- Directions for this task
How do the lines below between the ones holding "## Key Takeaways" and "- **SRAM vs", inclusive, read? Give them again exactly, with no other lines.

- Input data
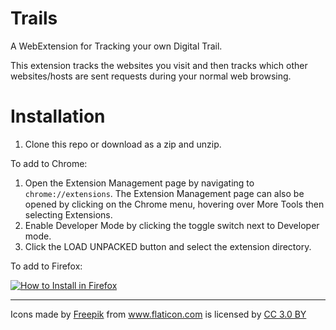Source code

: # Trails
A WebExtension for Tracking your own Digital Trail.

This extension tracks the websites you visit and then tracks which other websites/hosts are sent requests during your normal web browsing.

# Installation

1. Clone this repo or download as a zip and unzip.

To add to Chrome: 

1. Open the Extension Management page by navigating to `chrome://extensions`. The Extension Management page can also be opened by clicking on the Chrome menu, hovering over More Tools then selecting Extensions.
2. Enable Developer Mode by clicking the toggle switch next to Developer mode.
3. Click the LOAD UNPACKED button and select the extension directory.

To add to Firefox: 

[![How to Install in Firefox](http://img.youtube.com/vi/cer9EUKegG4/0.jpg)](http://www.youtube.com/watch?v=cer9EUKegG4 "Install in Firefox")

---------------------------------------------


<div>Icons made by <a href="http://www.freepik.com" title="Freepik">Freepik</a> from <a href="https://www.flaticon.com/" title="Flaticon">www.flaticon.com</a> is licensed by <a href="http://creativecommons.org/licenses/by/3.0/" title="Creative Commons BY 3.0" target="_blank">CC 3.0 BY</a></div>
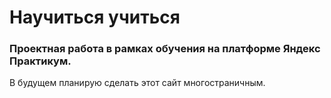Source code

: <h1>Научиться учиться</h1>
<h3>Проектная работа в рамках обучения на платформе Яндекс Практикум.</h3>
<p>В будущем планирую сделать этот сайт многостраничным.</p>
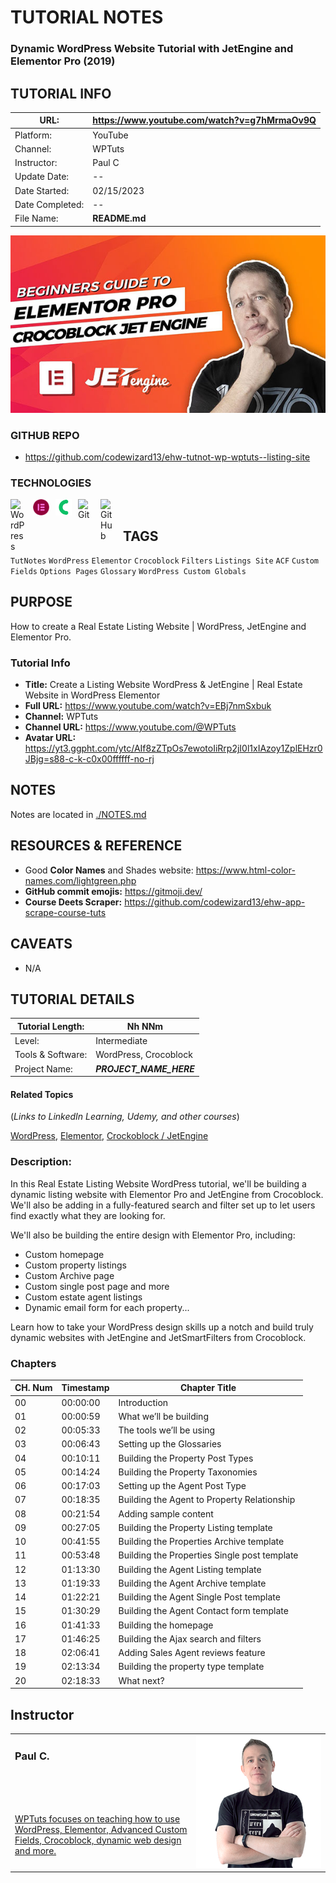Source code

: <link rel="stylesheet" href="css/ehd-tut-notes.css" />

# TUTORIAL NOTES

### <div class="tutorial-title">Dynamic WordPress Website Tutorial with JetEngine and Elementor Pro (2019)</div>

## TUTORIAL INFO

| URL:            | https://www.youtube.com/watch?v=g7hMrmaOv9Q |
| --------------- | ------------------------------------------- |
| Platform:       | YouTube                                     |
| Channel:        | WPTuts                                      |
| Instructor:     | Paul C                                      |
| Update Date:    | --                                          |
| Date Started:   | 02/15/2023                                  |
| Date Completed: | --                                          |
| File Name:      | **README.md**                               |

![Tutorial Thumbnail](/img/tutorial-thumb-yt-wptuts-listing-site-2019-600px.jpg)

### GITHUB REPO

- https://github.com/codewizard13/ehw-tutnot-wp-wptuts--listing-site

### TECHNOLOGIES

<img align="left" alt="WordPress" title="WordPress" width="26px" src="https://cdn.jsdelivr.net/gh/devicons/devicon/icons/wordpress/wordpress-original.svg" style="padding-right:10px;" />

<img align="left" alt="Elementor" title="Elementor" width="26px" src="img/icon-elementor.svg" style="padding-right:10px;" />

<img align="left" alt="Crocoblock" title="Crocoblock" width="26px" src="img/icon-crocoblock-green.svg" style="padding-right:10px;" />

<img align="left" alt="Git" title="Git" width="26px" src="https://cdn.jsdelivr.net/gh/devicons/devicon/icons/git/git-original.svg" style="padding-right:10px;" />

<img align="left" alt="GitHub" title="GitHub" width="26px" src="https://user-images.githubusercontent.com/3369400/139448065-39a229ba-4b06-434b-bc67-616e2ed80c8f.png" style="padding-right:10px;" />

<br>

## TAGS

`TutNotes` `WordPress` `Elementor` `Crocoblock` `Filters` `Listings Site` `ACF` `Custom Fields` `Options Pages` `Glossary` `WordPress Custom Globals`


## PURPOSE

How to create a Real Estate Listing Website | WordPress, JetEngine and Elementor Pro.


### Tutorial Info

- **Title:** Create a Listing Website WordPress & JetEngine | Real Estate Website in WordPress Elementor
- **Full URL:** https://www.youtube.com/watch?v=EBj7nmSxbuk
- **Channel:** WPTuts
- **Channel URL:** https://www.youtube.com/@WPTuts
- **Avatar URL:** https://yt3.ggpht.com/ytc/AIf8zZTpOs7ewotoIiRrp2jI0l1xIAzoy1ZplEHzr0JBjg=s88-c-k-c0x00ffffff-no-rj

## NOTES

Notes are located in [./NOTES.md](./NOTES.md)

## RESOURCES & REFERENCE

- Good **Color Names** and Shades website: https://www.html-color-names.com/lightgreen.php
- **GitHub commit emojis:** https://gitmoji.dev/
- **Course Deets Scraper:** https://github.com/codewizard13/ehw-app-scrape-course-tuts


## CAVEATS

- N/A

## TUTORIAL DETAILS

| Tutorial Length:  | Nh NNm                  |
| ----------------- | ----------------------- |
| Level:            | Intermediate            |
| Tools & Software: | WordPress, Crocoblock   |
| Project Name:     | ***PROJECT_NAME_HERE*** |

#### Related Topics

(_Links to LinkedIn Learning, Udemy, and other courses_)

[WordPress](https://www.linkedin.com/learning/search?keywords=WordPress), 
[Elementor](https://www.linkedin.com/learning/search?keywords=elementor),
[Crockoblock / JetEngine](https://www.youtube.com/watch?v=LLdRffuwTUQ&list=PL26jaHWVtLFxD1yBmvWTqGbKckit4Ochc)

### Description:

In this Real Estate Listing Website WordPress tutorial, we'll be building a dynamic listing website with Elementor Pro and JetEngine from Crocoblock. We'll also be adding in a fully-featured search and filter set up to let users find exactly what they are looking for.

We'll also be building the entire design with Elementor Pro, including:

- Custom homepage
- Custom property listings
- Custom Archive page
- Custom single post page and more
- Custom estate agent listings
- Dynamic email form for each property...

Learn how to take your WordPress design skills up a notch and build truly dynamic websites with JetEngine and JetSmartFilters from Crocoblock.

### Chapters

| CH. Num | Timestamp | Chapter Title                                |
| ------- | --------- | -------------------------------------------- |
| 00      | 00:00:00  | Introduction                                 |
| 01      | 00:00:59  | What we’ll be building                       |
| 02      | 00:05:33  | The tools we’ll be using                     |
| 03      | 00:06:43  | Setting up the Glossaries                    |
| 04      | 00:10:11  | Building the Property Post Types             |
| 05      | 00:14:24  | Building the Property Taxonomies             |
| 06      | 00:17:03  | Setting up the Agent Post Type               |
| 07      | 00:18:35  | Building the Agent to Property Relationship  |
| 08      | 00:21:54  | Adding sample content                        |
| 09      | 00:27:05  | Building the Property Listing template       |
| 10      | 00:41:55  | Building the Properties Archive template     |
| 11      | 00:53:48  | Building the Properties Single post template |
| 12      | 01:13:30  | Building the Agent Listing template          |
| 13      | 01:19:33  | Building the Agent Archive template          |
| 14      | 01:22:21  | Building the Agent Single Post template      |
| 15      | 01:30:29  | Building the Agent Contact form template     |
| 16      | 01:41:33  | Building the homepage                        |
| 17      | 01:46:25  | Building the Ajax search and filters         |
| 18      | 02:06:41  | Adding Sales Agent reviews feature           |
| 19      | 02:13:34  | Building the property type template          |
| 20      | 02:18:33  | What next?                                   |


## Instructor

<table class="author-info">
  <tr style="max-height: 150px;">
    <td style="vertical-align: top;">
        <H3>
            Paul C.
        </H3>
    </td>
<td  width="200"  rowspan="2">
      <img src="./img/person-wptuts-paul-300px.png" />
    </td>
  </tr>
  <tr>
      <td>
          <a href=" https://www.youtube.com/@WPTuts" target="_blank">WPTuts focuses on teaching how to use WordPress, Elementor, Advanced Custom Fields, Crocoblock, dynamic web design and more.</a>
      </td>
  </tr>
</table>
* * *
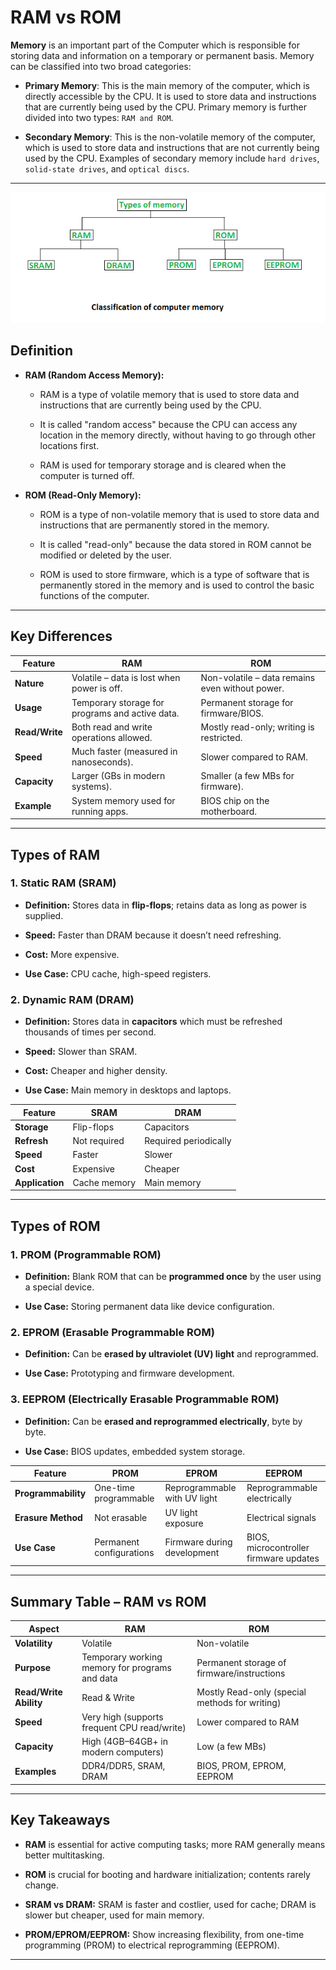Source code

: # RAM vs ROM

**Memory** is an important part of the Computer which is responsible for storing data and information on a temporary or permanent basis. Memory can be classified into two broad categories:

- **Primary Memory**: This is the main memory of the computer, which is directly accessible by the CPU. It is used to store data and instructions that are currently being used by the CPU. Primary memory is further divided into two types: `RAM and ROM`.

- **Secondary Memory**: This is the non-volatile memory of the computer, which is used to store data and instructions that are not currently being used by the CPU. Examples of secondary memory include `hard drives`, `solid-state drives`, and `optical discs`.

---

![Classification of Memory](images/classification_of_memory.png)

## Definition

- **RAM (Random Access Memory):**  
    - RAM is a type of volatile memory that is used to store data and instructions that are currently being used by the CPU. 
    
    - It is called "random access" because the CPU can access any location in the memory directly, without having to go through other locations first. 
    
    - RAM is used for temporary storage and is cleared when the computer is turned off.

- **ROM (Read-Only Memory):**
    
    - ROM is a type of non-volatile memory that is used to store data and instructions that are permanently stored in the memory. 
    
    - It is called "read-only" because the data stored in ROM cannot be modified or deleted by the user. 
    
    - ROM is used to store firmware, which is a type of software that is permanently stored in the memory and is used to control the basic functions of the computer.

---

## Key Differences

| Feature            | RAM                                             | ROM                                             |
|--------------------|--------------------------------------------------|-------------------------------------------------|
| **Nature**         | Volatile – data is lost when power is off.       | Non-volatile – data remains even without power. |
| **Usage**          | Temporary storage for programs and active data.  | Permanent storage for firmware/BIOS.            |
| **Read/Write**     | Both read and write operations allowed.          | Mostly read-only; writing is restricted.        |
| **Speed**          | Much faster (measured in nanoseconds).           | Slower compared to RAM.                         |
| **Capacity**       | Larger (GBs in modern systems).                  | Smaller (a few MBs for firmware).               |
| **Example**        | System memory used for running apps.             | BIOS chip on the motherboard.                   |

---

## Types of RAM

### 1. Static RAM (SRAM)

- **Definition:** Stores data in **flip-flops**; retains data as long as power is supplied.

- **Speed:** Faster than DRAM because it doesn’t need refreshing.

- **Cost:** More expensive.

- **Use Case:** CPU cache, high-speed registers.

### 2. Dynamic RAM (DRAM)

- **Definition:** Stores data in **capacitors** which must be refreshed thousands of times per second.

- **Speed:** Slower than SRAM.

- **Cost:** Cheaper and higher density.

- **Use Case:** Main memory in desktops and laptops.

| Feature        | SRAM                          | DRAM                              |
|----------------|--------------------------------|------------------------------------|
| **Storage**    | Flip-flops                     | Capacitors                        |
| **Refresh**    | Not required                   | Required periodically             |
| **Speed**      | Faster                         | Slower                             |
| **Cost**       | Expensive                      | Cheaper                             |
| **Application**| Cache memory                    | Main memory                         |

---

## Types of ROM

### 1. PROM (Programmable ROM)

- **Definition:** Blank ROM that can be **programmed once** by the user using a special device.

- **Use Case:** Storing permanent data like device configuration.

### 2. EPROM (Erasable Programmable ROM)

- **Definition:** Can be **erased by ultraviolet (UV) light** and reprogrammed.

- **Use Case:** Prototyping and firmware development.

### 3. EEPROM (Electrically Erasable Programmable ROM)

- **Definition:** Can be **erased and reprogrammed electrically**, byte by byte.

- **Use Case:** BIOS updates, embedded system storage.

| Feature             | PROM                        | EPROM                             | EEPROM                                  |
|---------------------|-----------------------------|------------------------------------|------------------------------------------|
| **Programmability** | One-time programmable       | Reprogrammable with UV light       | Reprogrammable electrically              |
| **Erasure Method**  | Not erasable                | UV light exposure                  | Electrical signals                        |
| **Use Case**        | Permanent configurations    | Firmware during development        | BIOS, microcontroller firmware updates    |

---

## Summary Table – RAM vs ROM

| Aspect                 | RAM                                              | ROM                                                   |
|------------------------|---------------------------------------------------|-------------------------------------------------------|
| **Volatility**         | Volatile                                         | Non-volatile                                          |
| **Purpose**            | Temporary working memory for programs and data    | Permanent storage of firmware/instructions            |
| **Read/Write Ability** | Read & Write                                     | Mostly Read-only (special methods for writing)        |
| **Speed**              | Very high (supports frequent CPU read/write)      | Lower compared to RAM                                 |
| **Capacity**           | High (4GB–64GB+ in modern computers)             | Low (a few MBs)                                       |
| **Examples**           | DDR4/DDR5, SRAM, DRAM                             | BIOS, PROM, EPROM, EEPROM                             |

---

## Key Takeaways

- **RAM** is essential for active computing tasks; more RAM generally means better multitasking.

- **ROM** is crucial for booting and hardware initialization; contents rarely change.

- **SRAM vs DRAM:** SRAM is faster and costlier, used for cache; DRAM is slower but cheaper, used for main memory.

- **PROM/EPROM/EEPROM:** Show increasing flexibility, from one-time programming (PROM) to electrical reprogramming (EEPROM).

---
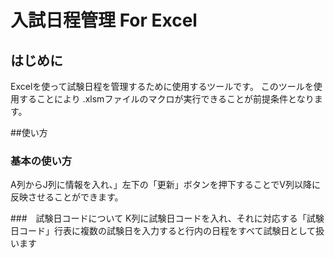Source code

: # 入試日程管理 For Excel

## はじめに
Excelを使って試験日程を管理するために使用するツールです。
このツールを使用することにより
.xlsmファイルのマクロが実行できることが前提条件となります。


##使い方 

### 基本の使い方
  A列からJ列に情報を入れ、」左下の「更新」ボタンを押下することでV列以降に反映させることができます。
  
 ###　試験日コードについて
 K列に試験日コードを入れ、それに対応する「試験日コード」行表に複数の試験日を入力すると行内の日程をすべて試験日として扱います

- Reply to the task
## Key Takeaways

- **RAM** is essential for active computing tasks; more RAM generally means better multitasking.

- **ROM** is crucial for booting and hardware initialization; contents rarely change.

- **SRAM vs DRAM:** SRAM is faster and costlier, used for cache; DRAM is slower but cheaper, used for main memory.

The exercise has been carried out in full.